▸ YOUR TASK:
Copy every line of the data that includes the string "learning".

-----

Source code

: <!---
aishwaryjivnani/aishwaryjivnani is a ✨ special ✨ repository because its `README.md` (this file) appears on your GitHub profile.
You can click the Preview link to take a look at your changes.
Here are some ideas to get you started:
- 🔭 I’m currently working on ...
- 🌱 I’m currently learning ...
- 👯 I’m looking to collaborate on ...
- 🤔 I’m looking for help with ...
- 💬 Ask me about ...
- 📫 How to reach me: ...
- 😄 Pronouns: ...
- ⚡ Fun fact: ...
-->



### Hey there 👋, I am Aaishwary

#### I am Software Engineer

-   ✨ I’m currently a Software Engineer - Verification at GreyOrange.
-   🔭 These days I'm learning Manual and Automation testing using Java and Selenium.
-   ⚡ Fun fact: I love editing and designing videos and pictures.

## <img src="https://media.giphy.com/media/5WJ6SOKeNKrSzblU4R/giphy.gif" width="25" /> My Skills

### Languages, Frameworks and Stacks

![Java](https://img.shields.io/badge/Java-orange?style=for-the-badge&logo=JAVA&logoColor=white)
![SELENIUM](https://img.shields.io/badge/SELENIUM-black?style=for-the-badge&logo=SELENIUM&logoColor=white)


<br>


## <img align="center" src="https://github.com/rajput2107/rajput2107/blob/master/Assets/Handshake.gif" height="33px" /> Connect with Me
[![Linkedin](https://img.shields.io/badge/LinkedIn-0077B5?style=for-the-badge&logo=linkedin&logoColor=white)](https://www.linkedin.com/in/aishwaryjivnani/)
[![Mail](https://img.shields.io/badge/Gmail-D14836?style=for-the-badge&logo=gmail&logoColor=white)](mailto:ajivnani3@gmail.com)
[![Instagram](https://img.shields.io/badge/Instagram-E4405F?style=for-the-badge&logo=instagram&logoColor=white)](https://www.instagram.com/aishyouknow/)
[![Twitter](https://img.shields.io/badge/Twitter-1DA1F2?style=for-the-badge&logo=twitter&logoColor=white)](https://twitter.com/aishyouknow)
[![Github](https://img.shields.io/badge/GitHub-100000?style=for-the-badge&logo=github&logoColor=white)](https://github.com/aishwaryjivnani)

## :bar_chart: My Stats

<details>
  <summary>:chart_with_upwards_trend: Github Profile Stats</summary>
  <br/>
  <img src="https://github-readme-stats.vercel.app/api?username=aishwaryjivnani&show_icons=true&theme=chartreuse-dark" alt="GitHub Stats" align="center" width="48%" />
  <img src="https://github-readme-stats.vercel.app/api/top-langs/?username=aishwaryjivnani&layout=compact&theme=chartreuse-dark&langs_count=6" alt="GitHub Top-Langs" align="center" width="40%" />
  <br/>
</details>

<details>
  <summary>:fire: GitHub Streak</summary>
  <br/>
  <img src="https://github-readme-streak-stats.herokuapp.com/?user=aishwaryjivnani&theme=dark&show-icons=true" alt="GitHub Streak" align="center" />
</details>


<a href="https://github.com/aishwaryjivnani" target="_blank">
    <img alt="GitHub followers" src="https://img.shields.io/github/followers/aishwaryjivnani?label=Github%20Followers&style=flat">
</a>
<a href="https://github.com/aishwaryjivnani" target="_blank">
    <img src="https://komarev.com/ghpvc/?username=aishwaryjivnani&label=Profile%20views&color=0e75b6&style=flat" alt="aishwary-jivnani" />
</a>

-----

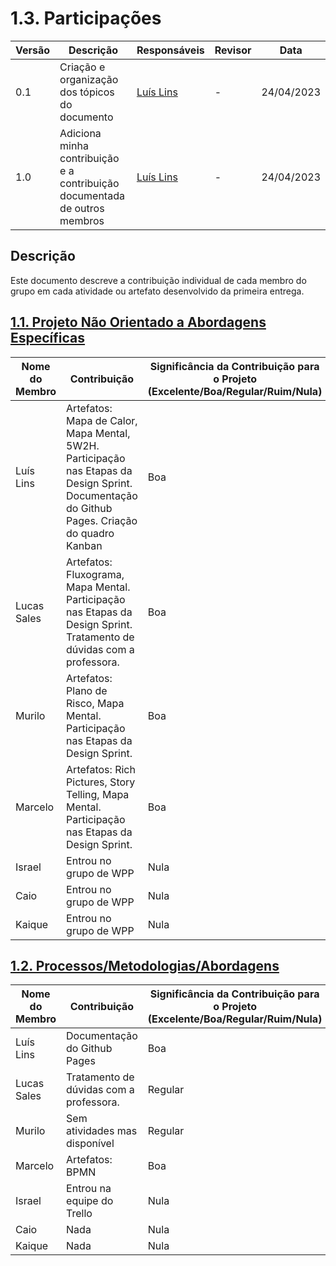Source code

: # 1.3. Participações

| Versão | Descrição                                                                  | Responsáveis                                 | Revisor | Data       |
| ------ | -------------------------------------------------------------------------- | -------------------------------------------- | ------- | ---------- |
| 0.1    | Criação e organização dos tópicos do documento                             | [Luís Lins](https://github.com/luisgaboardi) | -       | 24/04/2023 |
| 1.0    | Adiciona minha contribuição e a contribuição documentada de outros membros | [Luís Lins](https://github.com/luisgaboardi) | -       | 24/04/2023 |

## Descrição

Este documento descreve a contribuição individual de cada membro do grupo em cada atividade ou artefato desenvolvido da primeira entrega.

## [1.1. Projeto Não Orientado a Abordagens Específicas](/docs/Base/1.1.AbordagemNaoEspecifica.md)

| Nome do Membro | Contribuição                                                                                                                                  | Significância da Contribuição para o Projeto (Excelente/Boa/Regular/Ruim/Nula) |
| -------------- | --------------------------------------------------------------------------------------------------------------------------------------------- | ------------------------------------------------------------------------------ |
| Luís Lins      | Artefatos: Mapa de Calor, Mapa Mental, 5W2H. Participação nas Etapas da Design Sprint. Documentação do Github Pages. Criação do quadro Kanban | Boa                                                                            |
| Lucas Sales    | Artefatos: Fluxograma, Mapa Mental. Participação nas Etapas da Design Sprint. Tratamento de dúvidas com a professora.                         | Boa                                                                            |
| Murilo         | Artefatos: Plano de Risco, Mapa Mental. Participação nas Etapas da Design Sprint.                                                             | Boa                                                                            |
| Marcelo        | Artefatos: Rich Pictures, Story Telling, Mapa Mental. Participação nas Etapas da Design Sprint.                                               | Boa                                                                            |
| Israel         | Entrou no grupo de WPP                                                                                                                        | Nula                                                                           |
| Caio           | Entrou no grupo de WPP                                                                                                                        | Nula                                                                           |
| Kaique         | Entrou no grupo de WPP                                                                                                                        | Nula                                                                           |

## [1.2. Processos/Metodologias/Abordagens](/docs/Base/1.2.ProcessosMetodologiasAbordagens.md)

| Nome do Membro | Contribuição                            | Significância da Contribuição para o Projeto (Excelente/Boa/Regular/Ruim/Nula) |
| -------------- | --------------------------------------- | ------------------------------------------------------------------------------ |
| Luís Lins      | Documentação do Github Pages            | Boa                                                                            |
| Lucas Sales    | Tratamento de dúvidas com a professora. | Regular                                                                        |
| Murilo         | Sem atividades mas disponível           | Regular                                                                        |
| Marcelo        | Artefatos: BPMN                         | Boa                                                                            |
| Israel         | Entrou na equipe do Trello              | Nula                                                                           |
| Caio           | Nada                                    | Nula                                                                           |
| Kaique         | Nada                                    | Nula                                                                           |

-----

▸ FINAL ANSWER:
- 🌱 I’m currently learning ...
-   🔭 These days I'm learning Manual and Automation testing using Java and Selenium.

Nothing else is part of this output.